■ WHAT IS BEING ASKED
Please count the lines of the listing below in which "network" occurs, and reply with the number only.

■ EXERCISE INPUT
◆ ◆ ◆
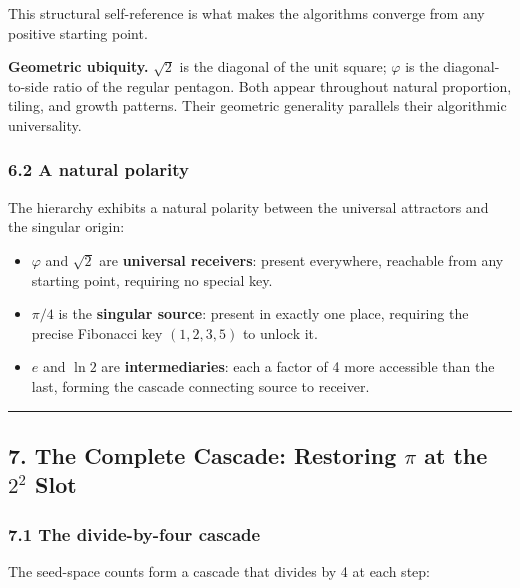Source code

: \documentclass[
  11pt,
  letterpaper,
]{article}
\providecommand{\tightlist}{%
  \setlength{\itemsep}{0pt}\setlength{\parskip}{0pt}}
\begin{document}
This structural self-reference is what makes the algorithms converge
from any positive starting point.

\textbf{Geometric ubiquity.} \(\sqrt{2}\) is the diagonal of the unit
square; \(\varphi\) is the diagonal-to-side ratio of the regular
pentagon. Both appear throughout natural proportion, tiling, and growth
patterns. Their geometric generality parallels their algorithmic
universality.

\subsubsection{6.2 A natural polarity}\label{a-natural-polarity}

The hierarchy exhibits a natural polarity between the universal
attractors and the singular origin:

\begin{itemize}
\tightlist
\item
  \(\varphi\) and \(\sqrt{2}\) are \textbf{universal receivers}: present
  everywhere, reachable from any starting point, requiring no special
  key.
\item
  \(\pi/4\) is the \textbf{singular source}: present in exactly one
  place, requiring the precise Fibonacci key \((1, 2, 3, 5)\) to unlock
  it.
\item
  \(e\) and \(\ln 2\) are \textbf{intermediaries}: each a factor of 4
  more accessible than the last, forming the cascade connecting source
  to receiver.
\end{itemize}

\begin{center}\rule{0.5\linewidth}{0.5pt}\end{center}

\subsection{\texorpdfstring{7. The Complete Cascade: Restoring \(\pi\)
at the \(2^2\)
Slot}{7. The Complete Cascade: Restoring \textbackslash pi at the 2\^{}2 Slot}}\label{the-complete-cascade-restoring-pi-at-the-22-slot}

\subsubsection{7.1 The divide-by-four
cascade}\label{the-divide-by-four-cascade}

The seed-space counts form a cascade that divides by 4 at each step:
\end{document}
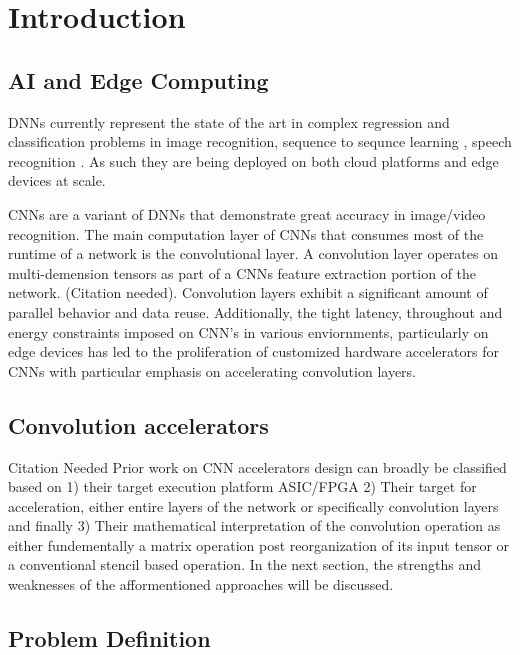 
\chapter{Introduction}

\section{AI and Edge Computing}
\label{chap:intro:ai_and_edge}

\ac{DNN}s currently represent the state of the art in complex regression and
classification problems in image recognition, sequence to sequnce learning
\cite{dnn_is_sota_seq2seq}, speech recognition \cite{dnn_is_sota_speech}. As
such they are being deployed on both cloud platforms and edge devices at scale.

\ac{CNN}s are a variant of \ac{DNN}s that demonstrate great accuracy in
image/video recognition. The main computation layer of \ac{CNN}s that consumes
most of the runtime of a network is the convolutional layer. A convolution layer
operates on multi-demension tensors as part of a \ac{CNN}s feature extraction
portion of the network. (Citation needed). Convolution layers exhibit a
significant amount of parallel behavior and data reuse. Additionally, the tight
latency, throughout and energy constraints imposed on CNN's in various
enviornments, particularly on edge devices has led to the proliferation of
customized hardware accelerators for \ac{CNN}s with particular emphasis on
accelerating convolution layers. 


\section{Convolution accelerators}
\label{chap:intro:cnn_accelerator_design_approaches}

Citation Needed Prior work on \ac{CNN} accelerators design can broadly be
classified based on 1) their target execution platform \ac{ASIC}/\ac{FPGA} 2)
Their target for acceleration, either entire layers of the network or
specifically convolution layers and finally 3) Their mathematical interpretation
of the convolution operation as either fundementally a matrix operation post
reorganization of its input tensor or a conventional stencil based operation. In
the next section, the strengths and weaknesses of the afformentioned approaches
will be discussed.

\section{Problem Definition}
\label{chap:intro:prob_def}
◆ ◆ ◆
■ WRITTEN RESPONSE
3